LinkedIn entra em educação com o LinkedIn Learning

Por Redação | 22 de Setembro de 2016 às 14h23

O LinkedIn, principal rede social para quem busca contatos no âmbito profissional, lançou nesta quinta (22), um novo site voltado ao segmento educacional. Chamado de LinkedIn Learning, a nova página se alinhará aos pilares tradicionais da empresa, os de relacionamento profissional e recrutamento.

Com o novo produto, a companhia pretende não apenas expandir a oferta com seus usuários individuais, dando oportunidades de reforçar seus currículos na rede, mas também tem um apelo corporativo. O LinkedIn quer fortalecer sua presença no corporativo, se tornando a plataforma de preferência na aplicação de cursos de aprimoramento online.

O site já está no ar com mais de 9 mil cursos em oferta, disponíveis para assinantes premium da rede. Segundo a companhia norte-americana, a plataforma contará com assuntos variados de formação, com cursos de programação, escrita e contabilidade.

O novo produto chega cerca de um ano depois que o LinkedIn comprou o portal de educação Lynda.com, uma aquisição feita no ano passado por US$ 1,5 bilhão. A maior parte dos cursos oferecidos vem da base do Lynda.

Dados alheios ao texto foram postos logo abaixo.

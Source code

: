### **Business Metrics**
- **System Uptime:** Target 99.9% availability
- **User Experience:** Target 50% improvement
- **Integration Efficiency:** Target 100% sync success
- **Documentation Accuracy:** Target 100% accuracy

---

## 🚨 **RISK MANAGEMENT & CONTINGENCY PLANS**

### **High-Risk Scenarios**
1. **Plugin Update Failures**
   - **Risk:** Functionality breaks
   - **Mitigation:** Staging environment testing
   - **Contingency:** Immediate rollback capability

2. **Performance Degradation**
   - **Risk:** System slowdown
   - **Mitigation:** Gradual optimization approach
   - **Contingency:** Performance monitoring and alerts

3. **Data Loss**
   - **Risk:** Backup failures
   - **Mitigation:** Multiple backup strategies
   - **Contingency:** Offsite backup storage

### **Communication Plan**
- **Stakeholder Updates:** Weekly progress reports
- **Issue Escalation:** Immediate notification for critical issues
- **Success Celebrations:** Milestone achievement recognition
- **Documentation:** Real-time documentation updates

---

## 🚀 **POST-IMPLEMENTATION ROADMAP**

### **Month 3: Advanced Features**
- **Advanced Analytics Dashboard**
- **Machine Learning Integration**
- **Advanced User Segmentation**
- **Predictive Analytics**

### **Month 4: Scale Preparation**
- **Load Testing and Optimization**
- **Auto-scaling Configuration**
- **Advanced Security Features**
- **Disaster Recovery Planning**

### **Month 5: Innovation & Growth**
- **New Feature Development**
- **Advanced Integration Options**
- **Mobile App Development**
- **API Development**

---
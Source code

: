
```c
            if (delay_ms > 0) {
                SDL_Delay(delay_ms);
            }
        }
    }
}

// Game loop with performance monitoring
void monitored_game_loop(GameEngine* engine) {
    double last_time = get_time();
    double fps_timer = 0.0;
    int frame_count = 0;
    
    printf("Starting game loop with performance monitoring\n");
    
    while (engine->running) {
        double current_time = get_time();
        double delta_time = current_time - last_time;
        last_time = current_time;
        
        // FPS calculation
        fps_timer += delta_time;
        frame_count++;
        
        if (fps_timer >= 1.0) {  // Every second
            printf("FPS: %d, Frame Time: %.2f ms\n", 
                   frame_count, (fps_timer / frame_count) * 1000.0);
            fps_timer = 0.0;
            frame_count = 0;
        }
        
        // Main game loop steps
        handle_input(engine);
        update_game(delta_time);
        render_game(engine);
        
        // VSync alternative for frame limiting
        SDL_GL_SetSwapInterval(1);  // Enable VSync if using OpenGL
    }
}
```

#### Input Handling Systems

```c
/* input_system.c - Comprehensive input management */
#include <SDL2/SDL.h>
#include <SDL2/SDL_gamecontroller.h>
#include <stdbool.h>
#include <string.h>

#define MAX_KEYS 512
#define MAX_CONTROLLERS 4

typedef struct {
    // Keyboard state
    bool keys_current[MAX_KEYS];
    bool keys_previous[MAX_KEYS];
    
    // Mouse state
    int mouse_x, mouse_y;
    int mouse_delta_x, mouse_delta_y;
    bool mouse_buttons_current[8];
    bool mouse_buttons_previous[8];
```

Os cursos podem ser recomendados por empregadores e gerentes de recursos humanos, e estes gestores podem monitorar a frequencia de seus funcionários ao tomar as lições.

Para o LinkedIn, agregar recursos de capacitação profissional em sua plataforma faz bastante sentido, já que a rede é um dos principais locais de busca e recrutamento para empregos atualmente. O potencial do LinkedIn foi inclusive notado pela Microsoft, que pagou US$ 26,2 bilhões pela empresa, pensando nela com um motor importante para vencer no segmento corporativo e de produtividade.

De acordo com o CEO do LinkedIn, Jeff Weiner, a educação se tornou uma das mais importantes prioridades para a companhia, já que o mercado de trabalho vive um momento de transformação. Segundo o Fórum Econômico mundial, cerca de 5 milhões de empregos serão afetados pela chegada de novas tecnologias até 2020. "Educação é uma oportunidade de negócio e nós chegamos em tempo para atender essa demanda", completou Weiner.